» EXERCISE DESCRIPTION
Gather each line containing the string "DBMS" from these entries.

» DATA TO PROCESS

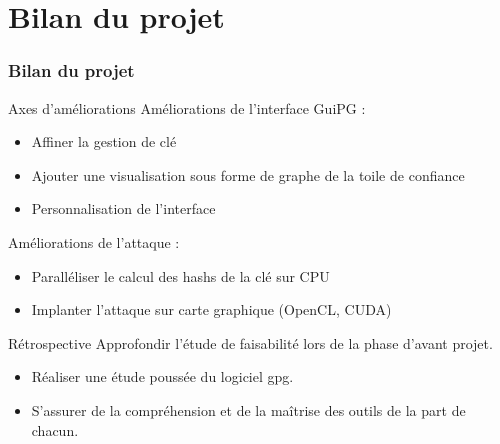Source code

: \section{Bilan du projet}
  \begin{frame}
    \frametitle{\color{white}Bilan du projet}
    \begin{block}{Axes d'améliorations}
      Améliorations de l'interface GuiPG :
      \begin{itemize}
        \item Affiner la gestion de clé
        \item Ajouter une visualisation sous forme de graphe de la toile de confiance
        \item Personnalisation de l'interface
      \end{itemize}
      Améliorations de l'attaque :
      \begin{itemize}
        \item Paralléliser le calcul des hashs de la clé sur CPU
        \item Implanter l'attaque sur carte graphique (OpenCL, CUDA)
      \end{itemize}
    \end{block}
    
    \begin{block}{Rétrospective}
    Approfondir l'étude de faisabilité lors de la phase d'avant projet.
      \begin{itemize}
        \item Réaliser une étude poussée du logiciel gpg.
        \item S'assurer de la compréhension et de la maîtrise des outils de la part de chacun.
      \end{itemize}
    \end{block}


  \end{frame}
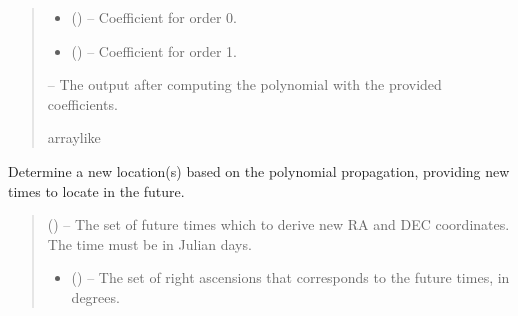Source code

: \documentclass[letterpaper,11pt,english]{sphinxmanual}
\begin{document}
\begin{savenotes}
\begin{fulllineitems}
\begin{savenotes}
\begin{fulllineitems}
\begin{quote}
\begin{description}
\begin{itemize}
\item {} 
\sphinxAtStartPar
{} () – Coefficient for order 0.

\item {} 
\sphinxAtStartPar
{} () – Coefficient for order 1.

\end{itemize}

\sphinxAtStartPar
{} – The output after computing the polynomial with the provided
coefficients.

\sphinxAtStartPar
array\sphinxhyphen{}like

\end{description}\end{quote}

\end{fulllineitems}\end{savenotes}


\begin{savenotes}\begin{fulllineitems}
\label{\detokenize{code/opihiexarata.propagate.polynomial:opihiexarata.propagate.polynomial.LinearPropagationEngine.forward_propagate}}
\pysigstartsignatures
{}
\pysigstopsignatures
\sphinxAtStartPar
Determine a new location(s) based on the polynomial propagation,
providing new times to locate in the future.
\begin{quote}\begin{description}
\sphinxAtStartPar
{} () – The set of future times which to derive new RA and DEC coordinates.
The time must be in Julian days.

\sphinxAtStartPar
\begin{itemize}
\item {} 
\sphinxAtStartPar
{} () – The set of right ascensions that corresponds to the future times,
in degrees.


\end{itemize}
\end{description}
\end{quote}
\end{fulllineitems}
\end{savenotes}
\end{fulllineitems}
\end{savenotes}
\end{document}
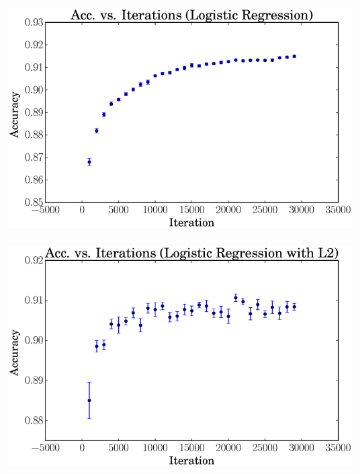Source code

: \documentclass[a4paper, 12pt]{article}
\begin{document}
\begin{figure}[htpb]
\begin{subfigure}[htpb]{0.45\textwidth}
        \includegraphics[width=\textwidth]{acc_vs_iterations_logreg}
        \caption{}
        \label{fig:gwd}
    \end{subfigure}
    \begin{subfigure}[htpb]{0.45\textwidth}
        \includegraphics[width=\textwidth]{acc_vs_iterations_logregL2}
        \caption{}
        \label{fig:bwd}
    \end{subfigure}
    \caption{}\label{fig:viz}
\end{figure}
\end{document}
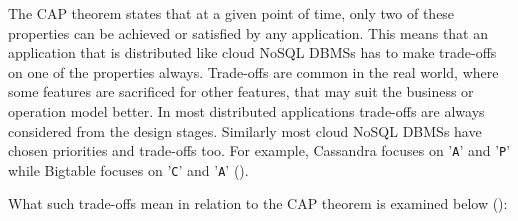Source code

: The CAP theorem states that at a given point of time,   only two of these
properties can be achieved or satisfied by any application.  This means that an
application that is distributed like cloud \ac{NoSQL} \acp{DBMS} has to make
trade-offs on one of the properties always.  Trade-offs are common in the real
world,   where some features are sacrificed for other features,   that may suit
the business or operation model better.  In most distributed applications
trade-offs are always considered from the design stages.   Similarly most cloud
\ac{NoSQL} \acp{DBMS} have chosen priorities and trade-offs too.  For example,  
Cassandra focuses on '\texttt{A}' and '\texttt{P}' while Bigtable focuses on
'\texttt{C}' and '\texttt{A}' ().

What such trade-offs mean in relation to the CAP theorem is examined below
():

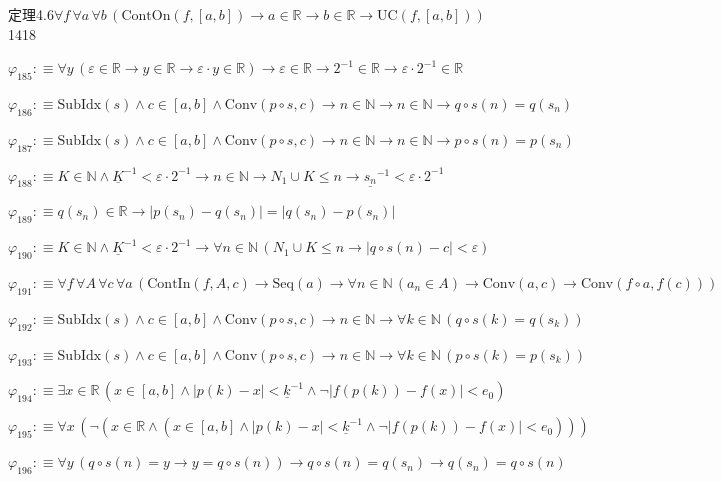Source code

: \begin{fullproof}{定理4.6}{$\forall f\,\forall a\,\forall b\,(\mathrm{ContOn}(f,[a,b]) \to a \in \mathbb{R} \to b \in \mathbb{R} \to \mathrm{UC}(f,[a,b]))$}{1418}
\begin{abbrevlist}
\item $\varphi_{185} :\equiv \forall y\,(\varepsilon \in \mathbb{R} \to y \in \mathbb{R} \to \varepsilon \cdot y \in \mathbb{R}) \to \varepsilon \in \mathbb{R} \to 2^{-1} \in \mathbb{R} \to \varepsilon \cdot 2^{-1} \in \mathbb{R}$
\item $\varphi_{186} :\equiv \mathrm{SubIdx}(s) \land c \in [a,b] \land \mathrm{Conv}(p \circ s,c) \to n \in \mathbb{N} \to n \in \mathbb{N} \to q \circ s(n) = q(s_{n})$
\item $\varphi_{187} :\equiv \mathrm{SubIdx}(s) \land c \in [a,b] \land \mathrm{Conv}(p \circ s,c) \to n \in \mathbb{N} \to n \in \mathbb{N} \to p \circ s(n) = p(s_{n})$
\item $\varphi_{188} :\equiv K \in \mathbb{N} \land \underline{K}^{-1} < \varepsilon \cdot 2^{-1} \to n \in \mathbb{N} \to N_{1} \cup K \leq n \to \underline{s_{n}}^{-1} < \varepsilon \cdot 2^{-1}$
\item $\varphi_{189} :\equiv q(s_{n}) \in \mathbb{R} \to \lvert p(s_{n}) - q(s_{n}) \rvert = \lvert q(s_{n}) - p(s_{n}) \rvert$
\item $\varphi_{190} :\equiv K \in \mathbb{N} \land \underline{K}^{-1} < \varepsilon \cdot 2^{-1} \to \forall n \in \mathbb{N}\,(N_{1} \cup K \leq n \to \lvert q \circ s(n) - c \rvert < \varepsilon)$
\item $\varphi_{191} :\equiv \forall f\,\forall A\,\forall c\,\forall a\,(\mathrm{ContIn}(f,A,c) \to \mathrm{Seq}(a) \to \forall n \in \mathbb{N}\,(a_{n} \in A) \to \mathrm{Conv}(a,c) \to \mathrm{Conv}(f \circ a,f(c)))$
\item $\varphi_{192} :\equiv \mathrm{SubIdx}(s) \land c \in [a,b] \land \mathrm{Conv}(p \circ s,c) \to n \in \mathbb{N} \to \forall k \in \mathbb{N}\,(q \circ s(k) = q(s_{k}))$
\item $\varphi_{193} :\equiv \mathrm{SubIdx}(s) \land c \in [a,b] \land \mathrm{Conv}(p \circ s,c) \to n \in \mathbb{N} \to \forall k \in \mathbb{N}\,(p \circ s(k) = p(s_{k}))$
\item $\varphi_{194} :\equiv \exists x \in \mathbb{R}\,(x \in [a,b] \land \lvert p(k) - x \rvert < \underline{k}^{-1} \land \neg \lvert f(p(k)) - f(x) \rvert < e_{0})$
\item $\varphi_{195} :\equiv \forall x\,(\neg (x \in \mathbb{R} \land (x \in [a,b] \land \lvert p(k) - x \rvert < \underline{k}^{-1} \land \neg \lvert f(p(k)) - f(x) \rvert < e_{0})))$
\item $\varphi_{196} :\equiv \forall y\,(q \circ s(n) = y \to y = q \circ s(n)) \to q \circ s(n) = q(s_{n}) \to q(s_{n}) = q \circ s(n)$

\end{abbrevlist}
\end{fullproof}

» FINISHED TASK
application that is distributed like cloud \ac{NoSQL} \acp{DBMS} has to make
\ac{NoSQL} \acp{DBMS} have chosen priorities and trade-offs too.  For example,  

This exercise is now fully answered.